Шмотки показывали за денежки кому? Народу, который кормил и поил императора и которого пинал бывший владыка вместо того, чтобы отправить царские манатки туда, куда император отправлял народ. А если довести идею до логического конца?
Предугадать логические концы Ариона администратор никак не мог, и экскурсовод снисходительно ставил точку.
-- Гробовщики императоров не последовательны!
Экскурсовод убеждал патрона очистить музей от золотого и соболиного фонда, как в свое время очистились от их владельцев.
Это был глас в пустыне.
-- От них же нет никакого толка! -- наседал Арион.
Соболиные шубы и шапки висели на стенах и никого не грели. Только пожирали государственные запасы нафталина, дабы не оказаться жертвами моли. Кареты и коляски бездействовали, а не трудились на улицах. И если довести идею до логического конца? Они истощали государственную казну и опустошали бюджеты мужиков. А золотые и серебряные блюда и кубки?

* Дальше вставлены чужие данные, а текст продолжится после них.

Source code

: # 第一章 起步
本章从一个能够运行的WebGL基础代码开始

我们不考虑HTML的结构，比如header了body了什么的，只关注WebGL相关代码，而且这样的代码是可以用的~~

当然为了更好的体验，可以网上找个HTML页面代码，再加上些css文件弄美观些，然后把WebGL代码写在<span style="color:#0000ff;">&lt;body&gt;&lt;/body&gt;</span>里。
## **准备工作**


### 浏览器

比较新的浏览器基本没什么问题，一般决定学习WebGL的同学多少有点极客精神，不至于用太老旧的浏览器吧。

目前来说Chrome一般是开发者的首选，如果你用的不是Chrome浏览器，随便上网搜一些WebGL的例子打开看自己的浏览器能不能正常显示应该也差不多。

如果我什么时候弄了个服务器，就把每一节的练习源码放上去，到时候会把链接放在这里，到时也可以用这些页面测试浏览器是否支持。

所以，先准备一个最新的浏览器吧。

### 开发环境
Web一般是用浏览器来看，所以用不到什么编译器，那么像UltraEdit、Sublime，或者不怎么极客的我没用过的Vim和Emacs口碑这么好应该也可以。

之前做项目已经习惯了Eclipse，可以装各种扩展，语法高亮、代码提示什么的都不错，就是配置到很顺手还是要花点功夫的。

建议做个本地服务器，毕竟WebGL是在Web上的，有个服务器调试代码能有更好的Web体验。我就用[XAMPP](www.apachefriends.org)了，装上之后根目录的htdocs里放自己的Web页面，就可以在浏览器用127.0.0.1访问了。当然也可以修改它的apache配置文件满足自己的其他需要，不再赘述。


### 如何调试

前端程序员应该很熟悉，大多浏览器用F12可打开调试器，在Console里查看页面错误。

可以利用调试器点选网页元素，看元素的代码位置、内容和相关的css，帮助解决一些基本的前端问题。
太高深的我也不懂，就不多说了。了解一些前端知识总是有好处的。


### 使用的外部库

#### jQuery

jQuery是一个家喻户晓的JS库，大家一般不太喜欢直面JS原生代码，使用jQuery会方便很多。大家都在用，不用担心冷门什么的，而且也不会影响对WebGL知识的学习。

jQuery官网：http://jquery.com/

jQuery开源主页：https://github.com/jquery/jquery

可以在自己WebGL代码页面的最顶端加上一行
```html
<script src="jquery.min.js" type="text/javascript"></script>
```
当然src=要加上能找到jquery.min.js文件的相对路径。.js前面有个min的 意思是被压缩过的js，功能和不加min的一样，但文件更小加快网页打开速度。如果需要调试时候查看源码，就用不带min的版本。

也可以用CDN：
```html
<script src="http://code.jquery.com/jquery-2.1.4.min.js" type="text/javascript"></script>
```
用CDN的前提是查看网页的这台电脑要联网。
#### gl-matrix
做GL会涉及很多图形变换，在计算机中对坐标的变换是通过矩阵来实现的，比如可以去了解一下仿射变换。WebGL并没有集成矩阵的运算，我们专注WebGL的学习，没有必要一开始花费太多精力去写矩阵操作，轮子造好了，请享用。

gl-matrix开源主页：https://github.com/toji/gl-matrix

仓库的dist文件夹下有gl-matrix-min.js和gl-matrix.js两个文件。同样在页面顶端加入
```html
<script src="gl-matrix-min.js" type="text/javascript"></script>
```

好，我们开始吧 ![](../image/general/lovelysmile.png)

-- В общественные столовые их! -- чеканил Арион.
Администратор называл экскурсовода «анархистом».
-- Какой же я анархист? -- спрашивал Арион. -- Я человек с новой идеей.
Новую идею экскурсовод объяснял администратору в окружении мужиков, которые заходили в музей в фуфайках, отдававших мазутом, шапках, пахнувших бензином, и сапогах, пропитанных соляркой. Они не тыкали в ценности и не предлагали свои, как делали в музее древностей.
-- Что нет таких? -- спрашивал Арион.
Мужики разводили руками. Раскрепостить их экскурсоводу не удавалось, и он прибегал к крайнему средству. Арион предлагал администратору одеть мужиков в шубы и отправить их на выставку за океан, чтоб произвести там потрясающее впечатление.
Хранитель музея не соглашался ни на выставку, ни на то потрясающее впечатление, которое она произвела бы за океаном.
Мужики в шубах администратору не нравились. Шубы сковывали их движения.
-- Ну тогда пусть хоть прокатятся в каретах!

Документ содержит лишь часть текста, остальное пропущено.